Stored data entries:
◇ ◇ ◇ ◇

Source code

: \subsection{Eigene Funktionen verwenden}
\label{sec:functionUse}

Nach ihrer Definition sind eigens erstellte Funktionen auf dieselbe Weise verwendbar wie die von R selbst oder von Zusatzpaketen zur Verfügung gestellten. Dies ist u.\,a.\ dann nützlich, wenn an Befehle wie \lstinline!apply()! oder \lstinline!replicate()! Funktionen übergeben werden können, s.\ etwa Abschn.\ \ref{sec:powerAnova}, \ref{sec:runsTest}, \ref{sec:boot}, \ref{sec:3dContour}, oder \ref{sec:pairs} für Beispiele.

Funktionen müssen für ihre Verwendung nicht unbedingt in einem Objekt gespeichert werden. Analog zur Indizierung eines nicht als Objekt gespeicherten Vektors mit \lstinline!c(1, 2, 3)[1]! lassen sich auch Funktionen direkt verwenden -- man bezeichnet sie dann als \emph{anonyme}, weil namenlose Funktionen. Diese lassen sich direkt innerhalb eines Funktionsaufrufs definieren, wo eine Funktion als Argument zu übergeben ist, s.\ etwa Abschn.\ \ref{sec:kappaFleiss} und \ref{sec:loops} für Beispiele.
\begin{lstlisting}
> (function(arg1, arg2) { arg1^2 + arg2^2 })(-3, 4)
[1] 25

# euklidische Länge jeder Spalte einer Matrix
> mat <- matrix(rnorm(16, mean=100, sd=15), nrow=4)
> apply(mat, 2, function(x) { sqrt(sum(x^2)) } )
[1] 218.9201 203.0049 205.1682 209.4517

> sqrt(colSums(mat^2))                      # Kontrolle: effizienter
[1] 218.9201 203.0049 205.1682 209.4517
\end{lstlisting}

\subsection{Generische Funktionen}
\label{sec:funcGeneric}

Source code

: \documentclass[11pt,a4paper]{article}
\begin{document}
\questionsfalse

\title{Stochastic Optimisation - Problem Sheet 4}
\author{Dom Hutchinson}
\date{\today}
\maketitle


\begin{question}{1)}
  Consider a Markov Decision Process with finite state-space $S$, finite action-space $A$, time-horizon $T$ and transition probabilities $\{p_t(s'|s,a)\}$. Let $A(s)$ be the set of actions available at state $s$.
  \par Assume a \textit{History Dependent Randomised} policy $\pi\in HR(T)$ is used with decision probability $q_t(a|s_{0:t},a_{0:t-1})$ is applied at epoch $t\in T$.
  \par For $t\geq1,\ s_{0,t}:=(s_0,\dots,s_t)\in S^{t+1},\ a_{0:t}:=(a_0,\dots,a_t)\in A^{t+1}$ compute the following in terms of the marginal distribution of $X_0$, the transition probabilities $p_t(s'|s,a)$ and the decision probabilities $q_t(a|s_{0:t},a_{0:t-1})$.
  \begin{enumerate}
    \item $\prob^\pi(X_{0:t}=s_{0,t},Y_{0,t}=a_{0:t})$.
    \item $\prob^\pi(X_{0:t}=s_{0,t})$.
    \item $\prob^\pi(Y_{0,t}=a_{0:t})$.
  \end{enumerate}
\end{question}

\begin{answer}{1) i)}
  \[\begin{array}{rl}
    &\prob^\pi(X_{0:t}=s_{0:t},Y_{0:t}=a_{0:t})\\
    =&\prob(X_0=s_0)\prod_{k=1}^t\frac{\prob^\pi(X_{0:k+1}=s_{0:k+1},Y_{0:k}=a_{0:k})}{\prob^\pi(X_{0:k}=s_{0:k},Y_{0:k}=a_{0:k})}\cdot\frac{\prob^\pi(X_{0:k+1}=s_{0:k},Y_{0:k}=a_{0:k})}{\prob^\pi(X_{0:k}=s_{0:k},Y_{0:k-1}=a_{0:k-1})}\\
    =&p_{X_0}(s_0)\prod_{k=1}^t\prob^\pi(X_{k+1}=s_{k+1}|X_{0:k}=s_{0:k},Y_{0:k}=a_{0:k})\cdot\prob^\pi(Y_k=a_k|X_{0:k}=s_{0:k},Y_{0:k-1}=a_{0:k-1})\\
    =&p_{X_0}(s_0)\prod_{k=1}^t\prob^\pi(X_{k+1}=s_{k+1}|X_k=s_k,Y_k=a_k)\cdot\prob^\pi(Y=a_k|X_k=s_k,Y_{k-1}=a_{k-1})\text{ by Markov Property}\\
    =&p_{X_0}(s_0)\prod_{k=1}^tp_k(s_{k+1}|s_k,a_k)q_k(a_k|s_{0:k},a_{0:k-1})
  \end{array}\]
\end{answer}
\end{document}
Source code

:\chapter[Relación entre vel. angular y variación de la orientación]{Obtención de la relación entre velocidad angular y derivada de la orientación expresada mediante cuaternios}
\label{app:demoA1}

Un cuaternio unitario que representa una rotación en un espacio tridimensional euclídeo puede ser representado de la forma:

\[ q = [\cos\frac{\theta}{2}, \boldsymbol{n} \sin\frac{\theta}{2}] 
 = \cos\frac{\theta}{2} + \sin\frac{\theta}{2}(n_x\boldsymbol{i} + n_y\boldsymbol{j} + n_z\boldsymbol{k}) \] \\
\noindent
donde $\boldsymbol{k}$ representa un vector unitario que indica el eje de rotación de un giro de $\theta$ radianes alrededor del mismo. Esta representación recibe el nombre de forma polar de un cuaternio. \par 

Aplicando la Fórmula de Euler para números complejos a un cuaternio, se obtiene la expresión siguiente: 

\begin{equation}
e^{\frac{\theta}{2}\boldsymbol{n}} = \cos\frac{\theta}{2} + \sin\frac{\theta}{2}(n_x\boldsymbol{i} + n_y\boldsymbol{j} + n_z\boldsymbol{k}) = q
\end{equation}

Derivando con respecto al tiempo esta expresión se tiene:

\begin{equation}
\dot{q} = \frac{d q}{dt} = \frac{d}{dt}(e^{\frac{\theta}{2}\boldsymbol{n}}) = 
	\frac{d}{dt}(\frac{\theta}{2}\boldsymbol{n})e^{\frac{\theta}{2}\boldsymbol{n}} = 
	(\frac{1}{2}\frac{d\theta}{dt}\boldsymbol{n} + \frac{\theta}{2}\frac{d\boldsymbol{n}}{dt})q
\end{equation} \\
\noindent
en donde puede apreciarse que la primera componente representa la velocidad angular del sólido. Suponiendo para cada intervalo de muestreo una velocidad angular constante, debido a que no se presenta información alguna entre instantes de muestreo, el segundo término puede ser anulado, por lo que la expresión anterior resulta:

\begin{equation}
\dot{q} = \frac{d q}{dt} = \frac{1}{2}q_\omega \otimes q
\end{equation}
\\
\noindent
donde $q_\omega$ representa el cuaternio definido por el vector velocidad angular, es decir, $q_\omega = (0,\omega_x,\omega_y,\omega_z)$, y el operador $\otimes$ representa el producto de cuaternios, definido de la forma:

◇ ◇ ◇ ◇

* _What is required_
Beginning at the top of the records above, transcribe each line exactly up to and including the line that holds "Nach ihrer Definition".

* _Reply_
Source code

: \subsection{Eigene Funktionen verwenden}
\label{sec:functionUse}

Nach ihrer Definition sind eigens erstellte Funktionen auf dieselbe Weise verwendbar wie die von R selbst oder von Zusatzpaketen zur Verfügung gestellten. Dies ist u.\,a.\ dann nützlich, wenn an Befehle wie \lstinline!apply()! oder \lstinline!replicate()! Funktionen übergeben werden können, s.\ etwa Abschn.\ \ref{sec:powerAnova}, \ref{sec:runsTest}, \ref{sec:boot}, \ref{sec:3dContour}, oder \ref{sec:pairs} für Beispiele.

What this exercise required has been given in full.